• **YOUR INSTRUCTIONS**:
Once the line with "### Redis Setup" is found in the data, output it and each following line exactly, up to and including the line with "Write Speed |", and nothing before or after.

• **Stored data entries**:
============

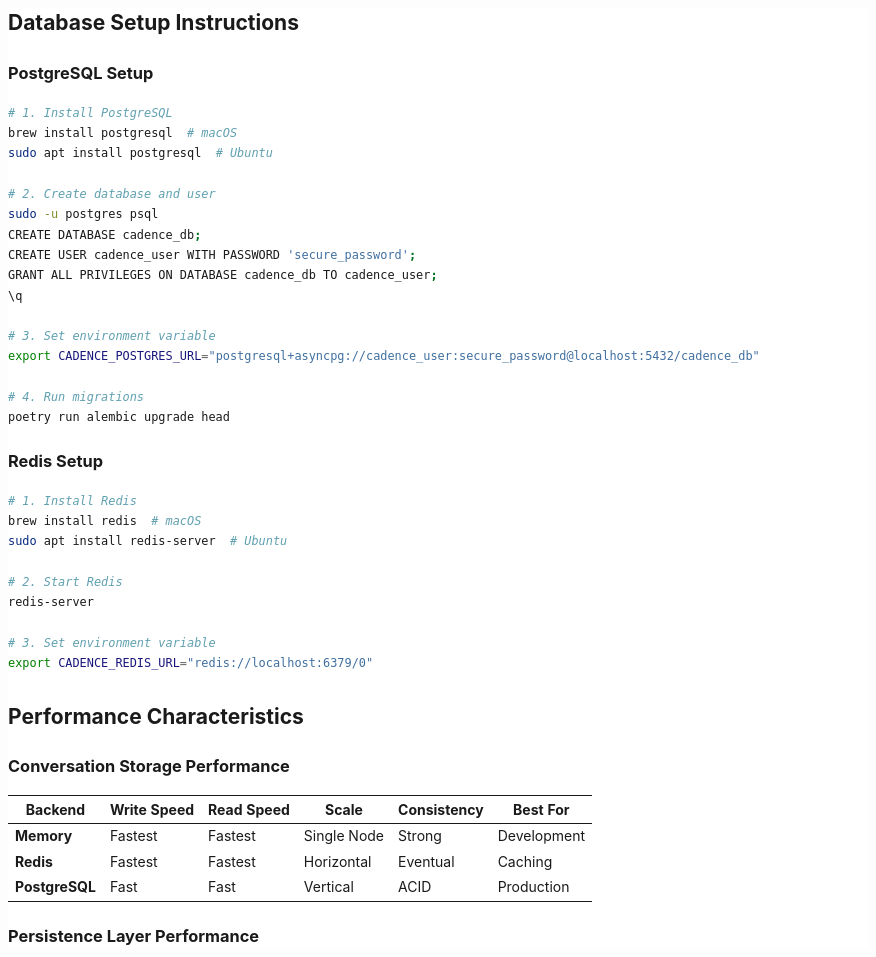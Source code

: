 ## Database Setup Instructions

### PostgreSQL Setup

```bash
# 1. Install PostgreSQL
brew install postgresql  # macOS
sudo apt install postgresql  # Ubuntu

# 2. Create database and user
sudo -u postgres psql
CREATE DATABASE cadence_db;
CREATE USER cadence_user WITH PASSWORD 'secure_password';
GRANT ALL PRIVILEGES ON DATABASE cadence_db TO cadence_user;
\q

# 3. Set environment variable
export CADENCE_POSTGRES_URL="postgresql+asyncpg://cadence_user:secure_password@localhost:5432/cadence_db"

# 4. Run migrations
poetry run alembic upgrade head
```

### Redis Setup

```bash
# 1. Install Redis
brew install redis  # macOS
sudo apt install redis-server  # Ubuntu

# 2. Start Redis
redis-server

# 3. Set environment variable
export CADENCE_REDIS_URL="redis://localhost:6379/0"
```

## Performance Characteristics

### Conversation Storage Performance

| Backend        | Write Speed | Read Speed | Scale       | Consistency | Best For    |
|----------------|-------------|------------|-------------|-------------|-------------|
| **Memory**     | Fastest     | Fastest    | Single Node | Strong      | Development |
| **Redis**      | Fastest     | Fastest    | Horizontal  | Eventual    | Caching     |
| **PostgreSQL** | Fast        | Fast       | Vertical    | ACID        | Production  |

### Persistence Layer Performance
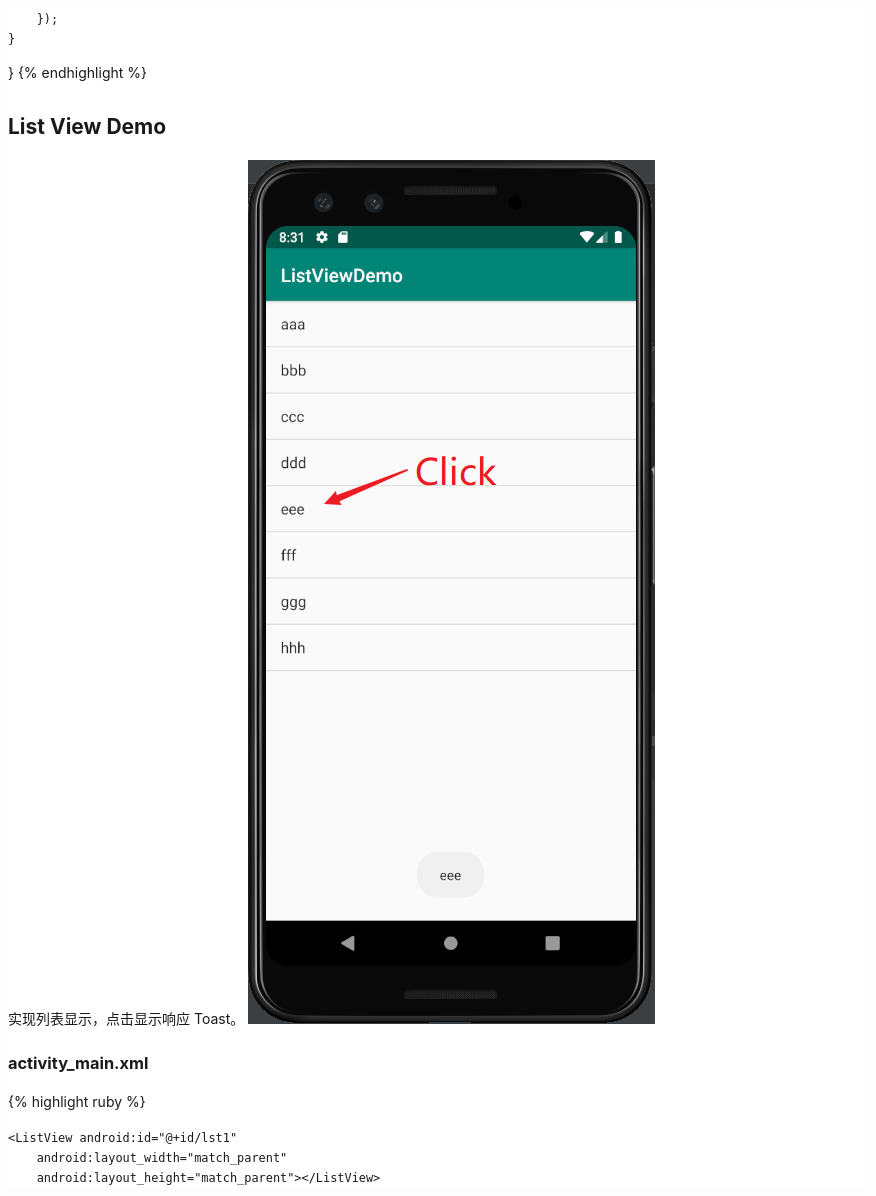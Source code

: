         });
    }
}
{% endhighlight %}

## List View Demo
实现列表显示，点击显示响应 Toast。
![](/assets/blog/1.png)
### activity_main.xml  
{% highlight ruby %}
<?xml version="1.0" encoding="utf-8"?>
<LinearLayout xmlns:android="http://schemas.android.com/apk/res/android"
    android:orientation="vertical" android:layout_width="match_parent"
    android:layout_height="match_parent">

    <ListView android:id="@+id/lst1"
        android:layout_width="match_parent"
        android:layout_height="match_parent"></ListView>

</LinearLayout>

============

• **RESULT OF THIS TASK**:
### Redis Setup

```bash
# 1. Install Redis
brew install redis  # macOS
sudo apt install redis-server  # Ubuntu

# 2. Start Redis
redis-server

# 3. Set environment variable
export CADENCE_REDIS_URL="redis://localhost:6379/0"
```

## Performance Characteristics

### Conversation Storage Performance

| Backend        | Write Speed | Read Speed | Scale       | Consistency | Best For    |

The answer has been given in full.